Dear Amy: My son has been bringing his longterm high school sweetheart, “Terry,” to our home for supper now for a couple of years.
Terry was not brought up with table manners, and as a matter of fact, her family doesn’t even own a dining table. They eat in front of the TV or in their bedrooms by themselves.
She arrives without saying hello, picks at her food, and worst of all picks her fingernails and split ends before and after the meal at the table.
I haven’t said anything so as not to put a rift between us.
The behavior is thoughtless and rude. She acts as though she could not care less about our family dinner hour.
Please advise me how to kindly counsel her. My husband and I have had enough!
Sabotaged Suppertime Dear Sabotaged: Poor girl! I can understand why she spends so many suppers at your house – her own seems devoid of important mealtime closeness.
Even though “Terry” seems rude and disengaged while at your table, it is likely because she simply does not know how else to behave and is possibly embarrassed by the contrast between your households.
Because she hasn’t received even nominal training or guidance at home, you should offer it to her at your house.
You could do this in stages, exactly as you would with a young child. Start by asking her (and your son) to help you set the table. Show her where implements and glasses go and ask her to fold the napkins and place them under the fork. Engage her in various cooking tasks such as chopping vegetables and making a salad. Ask her what her favorite dishes are, and see if she and your son could cook from a recipe for the family.

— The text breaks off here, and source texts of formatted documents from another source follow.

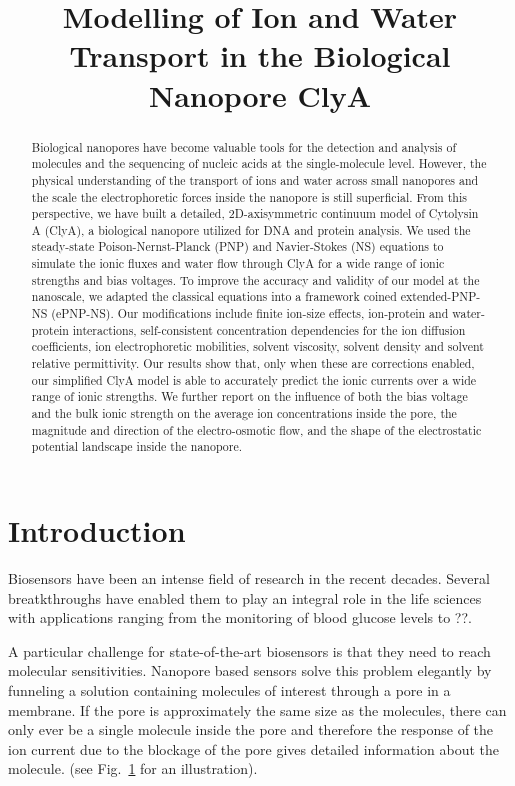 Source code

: \documentclass[journal=ancac3, manuscript=article, etalmode=truncate,maxauthors=0]{achemso}
\title{Modelling of Ion and Water Transport in the Biological Nanopore ClyA}
\begin{document}
\maketitle
\newpage
\begin{abstract}
Biological nanopores have become valuable tools for the detection and analysis of molecules and the 
sequencing of nucleic acids at the single-molecule level. However, the physical understanding of the 
transport of ions and water across small nanopores and the scale the electrophoretic forces inside the 
nanopore is still superficial. From this perspective, we have built a detailed, 2D-axisymmetric continuum 
model of Cytolysin A (ClyA), a biological nanopore utilized for DNA and protein analysis. We used the 
steady-state Poison-Nernst-Planck (PNP) and Navier-Stokes (NS) equations to simulate the ionic fluxes and 
water flow through ClyA for a wide range of ionic strengths and bias voltages. To improve the accuracy and 
validity of our model at the nanoscale, we adapted the classical equations into a framework coined 
extended-PNP-NS (ePNP-NS). Our modifications include finite ion-size effects, ion-protein and water-protein 
interactions, self-consistent concentration dependencies for the ion diffusion coefficients, ion 
electrophoretic mobilities, solvent viscosity, solvent density and solvent relative permittivity. Our results 
show that, only when these are corrections enabled, our simplified ClyA model is able to accurately predict 
the ionic currents over a wide range of ionic strengths. We further report on the influence of both the bias 
voltage and the bulk ionic strength on the average ion concentrations inside the pore, the magnitude and 
direction of the electro-osmotic flow, and the shape of the electrostatic potential landscape inside the 
nanopore.
\end{abstract}
\newpage
\section{Introduction}
Biosensors have been an intense field of research in the recent decades.\cite{zhan2015}
Several breatkthroughs have enabled them to play an integral role in the life sciences with
applications ranging from the monitoring of blood glucose levels\cite{chen2013} to ??. 

A particular challenge for state-of-the-art biosensors is that they need to reach molecular
sensitivities.  Nanopore based sensors solve this problem elegantly by funneling a solution
containing molecules of interest through a pore in a membrane. If the pore is approximately the
same size as the molecules, there can only ever be a single molecule inside the pore and therefore the 
response of the ion current due to the blockage of the pore gives detailed information about the molecule. 
(see Fig.~\ref{} for an illustration).
\end{document}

During meals, engage and include her in conversation (please remember, she has never done this before). The more engaged she is, the less she will fall back on her anxious (or unconscious) behaviors.
After the meal, depending on who did the cooking, she and your son should clear the table and take care of washing the dishes.
I hope you will continue to approach this with patience. If you are able to bring her along, it could have a profound impact on her.